Elite returnees propel China to new heights
Deng Weiwei felt a sense of loss when he found out that his former schoolmates were working on the launch of China’s Tiangong-2 space laboratory, while he could only follow the news on social media.
On April 27 this year, Deng, a tenured associate professor at Virginia Polytechnic Institute and State University, quit his job.
After giving his last lecture, he returned to China after living in the United States for 15 years.
He is among hundreds of thousands of Chinese expatriates who have returned to China. Last year, 432,500 Chinese students and researchers repatriated.
After China launched its plan to attract Chinese talent living overseas home, more than 100,000 Chinese expatriates came back, lured by the promise of a brighter future.
The Chinese government — at the central and local levels — has helped the cream of the crop to repatriate. It has set up a scientific fund to finance their research work.
Last year, China invested 1.57 trillion yuan (US$235.6 billion) in research and development (R&D).
Today, China has become the world’s second-largest investor in R&D.
One of the elite Chinese returnees is Wang Zhonglin, who was a tenured professor at the Georgia Institute of Technology and an academic at the European Academy of Sciences. He led a group of 20 researchers in America. Today, Wang can select 200 researchers to join his program in China.
In Hefei City in eastern China, Wang Junfeng is among eight Chinese researchers from Harvard University who have jointly developed a world-leading high field magnetic laboratory in the city.
“Scientific research conditions in China were far more advanced than before.

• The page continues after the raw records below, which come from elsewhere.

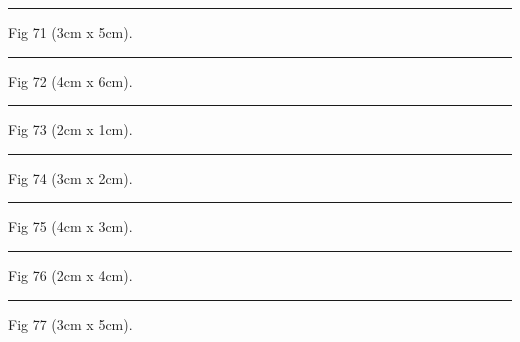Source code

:\documentclass[a4paper,11pt]{article}
\begin{document}
\begin{swarmwrap}%
  \begin{minipage}[t]{3cm}
    \centering
    \rule{\linewidth}{5cm}
    {\footnotesize Fig 71 (3cm x 5cm).}
  \end{minipage}%
\end{swarmwrap}%
\swarmwrapnext
\lipsum[71]%

\begin{swarmwrap}%
  \begin{minipage}[t]{4cm}
    \centering
    \rule{\linewidth}{6cm}
    {\footnotesize Fig 72 (4cm x 6cm).}
  \end{minipage}%
\end{swarmwrap}%
\swarmwrapnext
\lipsum[72]%

\begin{swarmwrap}%
  \begin{minipage}[t]{2cm}
    \centering
    \rule{\linewidth}{1cm}
    {\footnotesize Fig 73 (2cm x 1cm).}
  \end{minipage}%
\end{swarmwrap}%
\swarmwrapnext
\lipsum[73]%

\begin{swarmwrap}%
  \begin{minipage}[t]{3cm}
    \centering
    \rule{\linewidth}{2cm}
    {\footnotesize Fig 74 (3cm x 2cm).}
  \end{minipage}%
\end{swarmwrap}%
\swarmwrapnext
\lipsum[74]%

\begin{swarmwrap}%
  \begin{minipage}[t]{4cm}
    \centering
    \rule{\linewidth}{3cm}
    {\footnotesize Fig 75 (4cm x 3cm).}
  \end{minipage}%
\end{swarmwrap}%
\swarmwrapnext
\lipsum[75]%

\begin{swarmwrap}%
  \begin{minipage}[t]{2cm}
    \centering
    \rule{\linewidth}{4cm}
    {\footnotesize Fig 76 (2cm x 4cm).}
  \end{minipage}%
\end{swarmwrap}%
\swarmwrapnext
\lipsum[76]%

\begin{swarmwrap}%
  \begin{minipage}[t]{3cm}
    \centering
    \rule{\linewidth}{5cm}
    {\footnotesize Fig 77 (3cm x 5cm).}
  \end{minipage}%
\end{swarmwrap}%
\swarmwrapnext
\lipsum[77]%
\end{document}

We had an independent lab here, which was nearly impossible in the US,” said Wang.
China’s effort to lure overseas Chinese talent home is paying off. Returned researchers are playing leading roles in advanced technologies and innovation.
Indeed, they have been instrumental in cutting-edge technologies such as China’s manned space flight, the Tianhe supercomputer, the Beidou navigation project, and quantum communication.
Last year, China launched the world’s first quantum satellite, Quantum Experiments at Space Scale. Lu Zhaoyang, who returned from Cambridge University with key theories, was a member of the core research team.
He and his colleagues are now making more breakthroughs in quantum theory, communication and calculation.
Their achievements — including the distribution of entangled photon pairs over 1,200 kilometers — have secured China’s leading position in quantum research.
On September 12 this year, participants at the annual meeting of the Western Returned Scholars Association shared their advanced knowledge and innovative ideas.
“It never requires a reason to return home,” said Bai Chunli, president of the Chinese Academy of Science, who studied abroad in the 1980s.